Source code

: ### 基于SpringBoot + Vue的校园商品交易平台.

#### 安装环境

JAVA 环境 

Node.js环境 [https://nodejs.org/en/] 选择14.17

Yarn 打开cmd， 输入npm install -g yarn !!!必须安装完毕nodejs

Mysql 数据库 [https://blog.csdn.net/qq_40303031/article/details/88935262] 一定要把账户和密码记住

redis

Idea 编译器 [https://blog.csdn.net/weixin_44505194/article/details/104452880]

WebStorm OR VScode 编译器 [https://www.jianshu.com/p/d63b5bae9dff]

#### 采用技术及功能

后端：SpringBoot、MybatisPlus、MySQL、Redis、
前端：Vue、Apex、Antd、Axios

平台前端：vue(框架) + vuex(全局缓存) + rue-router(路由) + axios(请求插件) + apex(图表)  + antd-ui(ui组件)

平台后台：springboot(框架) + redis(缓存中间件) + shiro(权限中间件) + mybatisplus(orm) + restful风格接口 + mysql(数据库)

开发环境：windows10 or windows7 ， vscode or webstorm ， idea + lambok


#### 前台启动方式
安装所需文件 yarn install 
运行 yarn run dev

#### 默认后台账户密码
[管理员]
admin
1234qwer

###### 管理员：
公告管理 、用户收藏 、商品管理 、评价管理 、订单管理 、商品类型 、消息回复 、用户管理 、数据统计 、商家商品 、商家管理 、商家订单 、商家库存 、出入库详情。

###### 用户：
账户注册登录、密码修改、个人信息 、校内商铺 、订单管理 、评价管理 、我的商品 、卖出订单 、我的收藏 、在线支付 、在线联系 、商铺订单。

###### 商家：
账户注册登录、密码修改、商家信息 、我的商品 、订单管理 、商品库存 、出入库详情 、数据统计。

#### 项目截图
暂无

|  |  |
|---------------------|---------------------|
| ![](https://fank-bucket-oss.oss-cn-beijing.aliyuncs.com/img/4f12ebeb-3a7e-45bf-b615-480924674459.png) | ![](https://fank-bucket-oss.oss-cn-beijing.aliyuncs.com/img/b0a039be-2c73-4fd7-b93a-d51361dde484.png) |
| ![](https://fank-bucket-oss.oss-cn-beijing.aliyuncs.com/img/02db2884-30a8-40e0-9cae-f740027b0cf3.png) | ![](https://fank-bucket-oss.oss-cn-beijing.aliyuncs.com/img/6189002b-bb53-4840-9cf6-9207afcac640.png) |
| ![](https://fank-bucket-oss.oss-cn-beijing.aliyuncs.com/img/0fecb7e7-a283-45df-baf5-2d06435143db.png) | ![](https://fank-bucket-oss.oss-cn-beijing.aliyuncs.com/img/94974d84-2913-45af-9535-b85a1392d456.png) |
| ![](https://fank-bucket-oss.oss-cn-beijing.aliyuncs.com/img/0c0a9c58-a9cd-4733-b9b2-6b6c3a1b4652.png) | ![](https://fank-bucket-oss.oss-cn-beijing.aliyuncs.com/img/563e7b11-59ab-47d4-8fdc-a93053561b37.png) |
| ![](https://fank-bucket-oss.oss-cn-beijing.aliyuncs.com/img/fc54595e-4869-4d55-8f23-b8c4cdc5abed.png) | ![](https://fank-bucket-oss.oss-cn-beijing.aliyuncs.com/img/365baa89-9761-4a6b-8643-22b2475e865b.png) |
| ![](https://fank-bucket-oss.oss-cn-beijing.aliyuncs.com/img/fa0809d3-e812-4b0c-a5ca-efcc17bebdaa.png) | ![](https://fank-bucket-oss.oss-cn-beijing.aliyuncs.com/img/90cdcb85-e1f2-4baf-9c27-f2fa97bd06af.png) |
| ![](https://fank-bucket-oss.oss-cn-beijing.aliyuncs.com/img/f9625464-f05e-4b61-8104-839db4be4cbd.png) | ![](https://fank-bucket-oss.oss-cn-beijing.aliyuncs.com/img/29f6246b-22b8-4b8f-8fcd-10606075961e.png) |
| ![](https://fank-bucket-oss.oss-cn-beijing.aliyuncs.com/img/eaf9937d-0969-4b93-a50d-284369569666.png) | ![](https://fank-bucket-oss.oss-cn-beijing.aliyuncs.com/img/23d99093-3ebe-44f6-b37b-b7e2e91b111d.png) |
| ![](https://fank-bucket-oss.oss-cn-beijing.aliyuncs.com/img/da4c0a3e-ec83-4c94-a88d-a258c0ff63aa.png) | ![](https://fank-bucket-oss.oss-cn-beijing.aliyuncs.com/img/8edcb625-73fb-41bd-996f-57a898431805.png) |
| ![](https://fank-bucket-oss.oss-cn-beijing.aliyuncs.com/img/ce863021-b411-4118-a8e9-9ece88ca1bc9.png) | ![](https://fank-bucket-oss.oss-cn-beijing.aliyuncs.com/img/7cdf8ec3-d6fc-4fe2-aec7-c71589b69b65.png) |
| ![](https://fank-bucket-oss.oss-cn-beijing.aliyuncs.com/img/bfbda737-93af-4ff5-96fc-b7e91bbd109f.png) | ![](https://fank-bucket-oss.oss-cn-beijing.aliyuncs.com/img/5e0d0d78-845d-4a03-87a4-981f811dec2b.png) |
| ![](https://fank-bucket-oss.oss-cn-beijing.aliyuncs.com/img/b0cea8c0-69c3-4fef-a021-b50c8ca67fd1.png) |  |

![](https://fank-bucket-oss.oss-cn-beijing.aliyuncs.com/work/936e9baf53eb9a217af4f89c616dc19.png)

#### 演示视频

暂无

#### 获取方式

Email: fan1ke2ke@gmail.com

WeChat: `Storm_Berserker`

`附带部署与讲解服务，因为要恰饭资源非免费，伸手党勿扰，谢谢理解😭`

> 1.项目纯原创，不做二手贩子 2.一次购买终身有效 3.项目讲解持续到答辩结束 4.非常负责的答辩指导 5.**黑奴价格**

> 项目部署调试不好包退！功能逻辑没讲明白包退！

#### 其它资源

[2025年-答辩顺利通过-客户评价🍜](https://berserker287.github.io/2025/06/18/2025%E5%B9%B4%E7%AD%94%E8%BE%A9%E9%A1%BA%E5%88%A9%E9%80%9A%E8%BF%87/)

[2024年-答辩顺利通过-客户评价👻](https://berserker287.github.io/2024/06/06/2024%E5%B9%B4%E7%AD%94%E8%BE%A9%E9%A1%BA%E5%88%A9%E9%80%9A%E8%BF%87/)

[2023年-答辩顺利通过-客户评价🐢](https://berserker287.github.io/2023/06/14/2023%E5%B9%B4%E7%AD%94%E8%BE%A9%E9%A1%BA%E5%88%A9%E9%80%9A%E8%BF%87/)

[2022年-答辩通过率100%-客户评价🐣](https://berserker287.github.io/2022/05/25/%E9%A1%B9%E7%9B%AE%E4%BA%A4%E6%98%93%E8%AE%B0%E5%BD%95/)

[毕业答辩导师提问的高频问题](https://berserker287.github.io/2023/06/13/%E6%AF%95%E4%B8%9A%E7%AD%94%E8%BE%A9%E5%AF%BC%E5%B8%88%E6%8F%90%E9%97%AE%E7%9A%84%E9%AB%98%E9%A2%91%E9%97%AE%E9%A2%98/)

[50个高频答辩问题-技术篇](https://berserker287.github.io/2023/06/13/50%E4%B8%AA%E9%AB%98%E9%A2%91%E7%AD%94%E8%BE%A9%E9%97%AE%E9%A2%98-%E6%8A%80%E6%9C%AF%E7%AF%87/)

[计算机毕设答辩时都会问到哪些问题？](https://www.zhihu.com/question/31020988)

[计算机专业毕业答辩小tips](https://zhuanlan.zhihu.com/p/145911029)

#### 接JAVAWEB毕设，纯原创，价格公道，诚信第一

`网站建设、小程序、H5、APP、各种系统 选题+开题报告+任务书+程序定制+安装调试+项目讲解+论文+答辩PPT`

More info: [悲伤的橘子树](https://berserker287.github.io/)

> **Brief**: From the first line of the records through the line with "平台后台：springboot(框架) + redis(缓存中间件)", retype everything word for word, including both ends.

> **Exercise response**:
Source code

: ### 基于SpringBoot + Vue的校园商品交易平台.

#### 安装环境

JAVA 环境 

Node.js环境 [https://nodejs.org/en/] 选择14.17

Yarn 打开cmd， 输入npm install -g yarn !!!必须安装完毕nodejs

Mysql 数据库 [https://blog.csdn.net/qq_40303031/article/details/88935262] 一定要把账户和密码记住

redis

Idea 编译器 [https://blog.csdn.net/weixin_44505194/article/details/104452880]

WebStorm OR VScode 编译器 [https://www.jianshu.com/p/d63b5bae9dff]

#### 采用技术及功能

后端：SpringBoot、MybatisPlus、MySQL、Redis、
前端：Vue、Apex、Antd、Axios

平台前端：vue(框架) + vuex(全局缓存) + rue-router(路由) + axios(请求插件) + apex(图表)  + antd-ui(ui组件)

平台后台：springboot(框架) + redis(缓存中间件) + shiro(权限中间件) + mybatisplus(orm) + restful风格接口 + mysql(数据库)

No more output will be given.